(Extracted records)

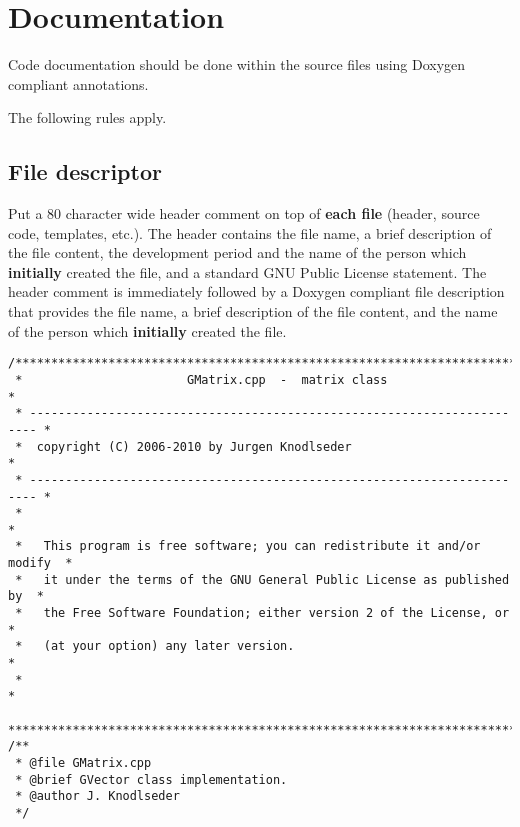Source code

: \documentclass{article}[12pt,a4]
\begin{document}
\section{Documentation}

Code documentation should be done within the source files using Doxygen
compliant annotations.

The following rules apply.


\subsection{File descriptor}

Put a 80 character wide header comment on top of {\bf each file}
(header, source code, templates, etc.).
The header contains
the file name,
a brief description of the file content,
the development period and the name of the person which {\bf initially}
created the file, and
a standard GNU Public License statement.
The header comment is immediately followed by a Doxygen compliant
file description that provides
the file name,
a brief description of the file content, and
the name of the person which {\bf initially} created the file.
\begin{verbatim}
/***************************************************************************
 *                       GMatrix.cpp  -  matrix class                      *
 * ----------------------------------------------------------------------- *
 *  copyright (C) 2006-2010 by Jurgen Knodlseder                           *
 * ----------------------------------------------------------------------- *
 *                                                                         *
 *   This program is free software; you can redistribute it and/or modify  *
 *   it under the terms of the GNU General Public License as published by  *
 *   the Free Software Foundation; either version 2 of the License, or     *
 *   (at your option) any later version.                                   *
 *                                                                         *
 ***************************************************************************/
/**
 * @file GMatrix.cpp
 * @brief GVector class implementation.
 * @author J. Knodlseder
 */
\end{verbatim}
\end{document}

(End Extracted records)

* Task directions:
Retrieve all lines from the data that contain the string "compliant".

* Your response:
compliant annotations.
The header comment is immediately followed by a Doxygen compliant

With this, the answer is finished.